- Location within the regional unit
- Sarantaporo Location within Greece
- Coordinates: 40°04′N 22°03′E﻿ / ﻿40.067°N 22.050°E
- Country: Greece
- Administrative region: Thessaly
- Regional unit: Larissa
- Municipality: Elassona

Area
- • Municipal unit: 150.902 km^{2} (58.264 sq mi)
- • Community: 26.958 km^{2} (10.409 sq mi)
- Elevation: 840 m (2,760 ft)

Population (2021)
- • Municipal unit: 1,866
- • Municipal unit density: 12.37/km^{2} (32.03/sq mi)
- • Community: 463
- • Community density: 17.2/km^{2} (44.5/sq mi)
- Time zone: UTC+2 (EET)
- • Summer (DST): UTC+3 (EEST)
- Postal code: 402 00
- Vehicle registration: ΡΙ

= Sarantaporo =

Sarantaporo (Σαραντάπορο) is a village and a former municipality in the Larissa regional unit, Thessaly, Greece.
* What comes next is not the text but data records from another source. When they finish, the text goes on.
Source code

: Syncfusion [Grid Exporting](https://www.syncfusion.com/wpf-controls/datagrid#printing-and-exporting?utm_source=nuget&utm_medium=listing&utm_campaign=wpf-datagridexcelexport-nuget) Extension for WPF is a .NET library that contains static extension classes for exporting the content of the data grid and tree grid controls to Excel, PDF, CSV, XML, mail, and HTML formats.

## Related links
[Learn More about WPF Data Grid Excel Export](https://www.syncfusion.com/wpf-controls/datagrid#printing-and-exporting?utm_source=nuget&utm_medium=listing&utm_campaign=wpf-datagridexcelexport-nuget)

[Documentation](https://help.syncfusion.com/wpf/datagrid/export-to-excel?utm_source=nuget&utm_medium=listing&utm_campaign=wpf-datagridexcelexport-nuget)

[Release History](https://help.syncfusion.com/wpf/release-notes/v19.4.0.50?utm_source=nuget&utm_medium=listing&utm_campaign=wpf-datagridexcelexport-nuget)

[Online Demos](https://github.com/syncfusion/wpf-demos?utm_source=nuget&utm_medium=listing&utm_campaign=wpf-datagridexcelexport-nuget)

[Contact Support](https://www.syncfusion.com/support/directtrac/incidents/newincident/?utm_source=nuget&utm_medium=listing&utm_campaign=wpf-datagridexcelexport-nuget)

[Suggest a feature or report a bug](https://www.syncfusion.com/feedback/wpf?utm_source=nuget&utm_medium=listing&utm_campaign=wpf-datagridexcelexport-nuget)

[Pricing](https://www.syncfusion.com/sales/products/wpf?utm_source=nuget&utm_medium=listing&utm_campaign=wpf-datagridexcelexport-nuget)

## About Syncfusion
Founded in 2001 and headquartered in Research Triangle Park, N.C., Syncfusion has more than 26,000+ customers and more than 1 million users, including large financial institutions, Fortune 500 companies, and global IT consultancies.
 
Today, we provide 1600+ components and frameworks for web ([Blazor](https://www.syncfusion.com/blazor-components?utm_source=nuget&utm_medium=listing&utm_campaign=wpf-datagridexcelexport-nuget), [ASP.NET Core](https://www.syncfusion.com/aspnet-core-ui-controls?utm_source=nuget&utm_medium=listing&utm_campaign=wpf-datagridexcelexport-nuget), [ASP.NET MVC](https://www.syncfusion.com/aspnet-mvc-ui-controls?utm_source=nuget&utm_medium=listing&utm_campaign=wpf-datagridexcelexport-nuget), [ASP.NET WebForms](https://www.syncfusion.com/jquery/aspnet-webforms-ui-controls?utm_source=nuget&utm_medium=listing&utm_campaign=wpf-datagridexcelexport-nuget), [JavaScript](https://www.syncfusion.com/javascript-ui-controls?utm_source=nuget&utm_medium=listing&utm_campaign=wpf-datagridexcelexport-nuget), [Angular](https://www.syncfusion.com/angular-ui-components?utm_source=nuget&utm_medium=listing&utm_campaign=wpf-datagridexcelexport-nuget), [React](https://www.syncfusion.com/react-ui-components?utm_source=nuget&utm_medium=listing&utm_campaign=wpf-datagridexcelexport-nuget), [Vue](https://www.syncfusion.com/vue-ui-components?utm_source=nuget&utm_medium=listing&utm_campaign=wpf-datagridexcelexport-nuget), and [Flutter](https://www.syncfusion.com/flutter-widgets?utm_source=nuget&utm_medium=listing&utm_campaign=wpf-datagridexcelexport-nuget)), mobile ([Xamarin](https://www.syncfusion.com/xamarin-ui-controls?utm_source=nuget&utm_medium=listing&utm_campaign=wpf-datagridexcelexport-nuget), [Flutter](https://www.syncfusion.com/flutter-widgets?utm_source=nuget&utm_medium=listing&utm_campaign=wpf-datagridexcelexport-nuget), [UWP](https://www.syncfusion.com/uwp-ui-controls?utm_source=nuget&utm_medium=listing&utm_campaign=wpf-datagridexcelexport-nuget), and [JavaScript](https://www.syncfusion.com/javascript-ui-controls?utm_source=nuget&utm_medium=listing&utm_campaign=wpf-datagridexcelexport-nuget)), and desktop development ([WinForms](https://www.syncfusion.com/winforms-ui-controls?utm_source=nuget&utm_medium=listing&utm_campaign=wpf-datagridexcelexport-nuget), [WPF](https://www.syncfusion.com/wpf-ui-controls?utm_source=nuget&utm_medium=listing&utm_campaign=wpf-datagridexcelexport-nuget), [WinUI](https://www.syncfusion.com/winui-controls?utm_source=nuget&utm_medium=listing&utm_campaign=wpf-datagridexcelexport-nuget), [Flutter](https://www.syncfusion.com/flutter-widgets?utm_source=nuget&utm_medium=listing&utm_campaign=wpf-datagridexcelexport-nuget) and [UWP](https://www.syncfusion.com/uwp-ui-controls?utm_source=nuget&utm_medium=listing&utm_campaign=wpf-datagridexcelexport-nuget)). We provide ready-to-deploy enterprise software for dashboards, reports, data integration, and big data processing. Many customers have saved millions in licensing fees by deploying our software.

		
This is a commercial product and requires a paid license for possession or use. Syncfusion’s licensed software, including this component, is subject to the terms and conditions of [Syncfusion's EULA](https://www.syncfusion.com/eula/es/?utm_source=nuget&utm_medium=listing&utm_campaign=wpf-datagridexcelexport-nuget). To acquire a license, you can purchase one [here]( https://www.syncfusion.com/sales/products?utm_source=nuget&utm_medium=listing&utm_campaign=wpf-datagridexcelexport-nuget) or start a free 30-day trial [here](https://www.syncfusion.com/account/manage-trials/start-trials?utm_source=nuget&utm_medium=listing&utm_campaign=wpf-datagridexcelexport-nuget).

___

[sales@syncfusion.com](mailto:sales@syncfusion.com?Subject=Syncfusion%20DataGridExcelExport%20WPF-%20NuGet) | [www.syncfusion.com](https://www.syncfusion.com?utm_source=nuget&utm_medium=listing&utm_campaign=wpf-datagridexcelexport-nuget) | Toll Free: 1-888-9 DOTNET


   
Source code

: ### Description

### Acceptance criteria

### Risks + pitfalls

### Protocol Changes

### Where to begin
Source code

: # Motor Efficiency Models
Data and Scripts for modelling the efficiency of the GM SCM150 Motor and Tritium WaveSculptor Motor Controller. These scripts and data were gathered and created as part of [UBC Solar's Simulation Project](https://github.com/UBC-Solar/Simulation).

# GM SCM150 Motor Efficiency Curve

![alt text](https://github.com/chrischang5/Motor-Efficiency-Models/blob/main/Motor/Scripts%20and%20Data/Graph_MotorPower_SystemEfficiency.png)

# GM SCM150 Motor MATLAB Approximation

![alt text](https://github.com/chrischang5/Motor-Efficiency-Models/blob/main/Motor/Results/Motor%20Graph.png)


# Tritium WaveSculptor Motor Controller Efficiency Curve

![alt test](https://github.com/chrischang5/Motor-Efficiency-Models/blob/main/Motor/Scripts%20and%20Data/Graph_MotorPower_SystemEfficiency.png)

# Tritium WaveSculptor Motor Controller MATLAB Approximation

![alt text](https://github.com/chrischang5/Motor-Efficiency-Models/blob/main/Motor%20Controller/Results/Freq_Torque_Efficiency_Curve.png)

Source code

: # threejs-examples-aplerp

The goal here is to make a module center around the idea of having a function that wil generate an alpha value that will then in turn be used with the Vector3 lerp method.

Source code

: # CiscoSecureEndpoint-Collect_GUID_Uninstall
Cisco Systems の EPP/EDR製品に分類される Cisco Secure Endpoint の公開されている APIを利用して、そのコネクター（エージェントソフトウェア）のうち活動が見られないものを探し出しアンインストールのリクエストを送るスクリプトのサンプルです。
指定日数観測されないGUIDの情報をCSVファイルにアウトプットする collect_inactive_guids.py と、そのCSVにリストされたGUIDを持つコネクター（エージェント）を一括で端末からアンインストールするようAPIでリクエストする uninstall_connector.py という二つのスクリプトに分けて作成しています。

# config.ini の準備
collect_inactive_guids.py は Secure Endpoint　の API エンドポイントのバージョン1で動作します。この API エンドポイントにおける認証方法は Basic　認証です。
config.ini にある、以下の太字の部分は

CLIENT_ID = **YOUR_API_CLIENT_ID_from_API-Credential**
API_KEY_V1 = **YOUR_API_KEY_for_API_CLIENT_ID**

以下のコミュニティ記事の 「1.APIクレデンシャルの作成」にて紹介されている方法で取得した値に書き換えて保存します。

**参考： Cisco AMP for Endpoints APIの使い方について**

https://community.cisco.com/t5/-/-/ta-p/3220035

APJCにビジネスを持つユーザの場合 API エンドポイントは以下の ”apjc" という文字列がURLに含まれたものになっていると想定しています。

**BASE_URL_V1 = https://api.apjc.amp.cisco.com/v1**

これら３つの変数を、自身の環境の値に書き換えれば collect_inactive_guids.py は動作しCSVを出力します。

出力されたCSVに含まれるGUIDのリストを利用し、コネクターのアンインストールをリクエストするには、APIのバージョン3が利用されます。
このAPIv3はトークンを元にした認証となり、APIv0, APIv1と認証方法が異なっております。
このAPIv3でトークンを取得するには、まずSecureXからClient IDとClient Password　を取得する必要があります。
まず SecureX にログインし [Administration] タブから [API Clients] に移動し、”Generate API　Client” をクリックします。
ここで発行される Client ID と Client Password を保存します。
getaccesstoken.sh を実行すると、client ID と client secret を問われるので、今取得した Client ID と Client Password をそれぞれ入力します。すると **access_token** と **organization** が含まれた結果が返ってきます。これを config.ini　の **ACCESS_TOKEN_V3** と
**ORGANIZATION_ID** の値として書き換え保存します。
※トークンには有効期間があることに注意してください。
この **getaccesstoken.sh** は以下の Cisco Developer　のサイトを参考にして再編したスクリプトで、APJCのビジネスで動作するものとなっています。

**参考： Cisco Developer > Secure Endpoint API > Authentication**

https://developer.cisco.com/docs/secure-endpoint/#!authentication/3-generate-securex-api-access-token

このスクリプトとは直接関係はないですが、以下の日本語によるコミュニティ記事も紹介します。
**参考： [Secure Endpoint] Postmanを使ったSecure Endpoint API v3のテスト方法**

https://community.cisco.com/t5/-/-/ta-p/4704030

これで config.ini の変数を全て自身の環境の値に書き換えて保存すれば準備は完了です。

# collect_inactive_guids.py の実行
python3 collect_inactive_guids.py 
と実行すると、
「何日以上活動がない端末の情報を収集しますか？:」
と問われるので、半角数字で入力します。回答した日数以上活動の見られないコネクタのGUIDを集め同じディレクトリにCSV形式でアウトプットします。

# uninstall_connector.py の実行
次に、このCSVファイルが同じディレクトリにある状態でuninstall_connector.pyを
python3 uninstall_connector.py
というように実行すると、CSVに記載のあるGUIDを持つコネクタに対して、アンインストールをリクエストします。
Since the 2011 local government reform it is part of the municipality Elassona, of which it is a municipal unit. The municipal unit has an area of 150.902 km^{2}, and the community has an area of 26.958 km^{2}. The town is between the mountains of Kamvounia to the northwest and the Pierian Mountains to the northeast. The river Sarantaporos flows through the municipality. Sarantaporo is on the Greek National Road 3 (Larissa - Kozani - Niki). It is located west-southwest of Katerini, northwest of Elassona and Larissa, east of Grevena and south-southeast of Kozani.

==Subdivisions==
The municipal unit Sarantaporo is subdivided into the following communities (constituent villages in brackets):
- Azoros (Vouvala)
- Gerania
- Giannota
- Lykoudi (Lykoudi, Sykia)
- Milea
- Sarantaporo
- Tsapournia (Tsapournia, Farmaki)

==Population==

| Year | Town population | Municipality population |
|---|---|---|
| 1981 | 817 | - |
| 1991 | 938 | - |
| 2001 | 839 | 3,337 |
| 2011 | 580 | 2,455 |
| 2021 | 463 | 1,866 |

==History==
The village was originally a Slavic settlement founded under the name Glikovo. Unlike the rest of Thessaly, Sarantaporo did not join Greece until October 1912 when the town was liberated from the Ottoman Empire after the Battle of Sarantaporo, a Greek victory in the First Balkan War. The Sarantaporo Gorge was the strategic location for the battle. Sarantaporo became a municipality in 1994; one of the first to be created under the Capodistrian Law. The area features archaeological findings dating back to the pre-Classical years up to the Ottoman rule.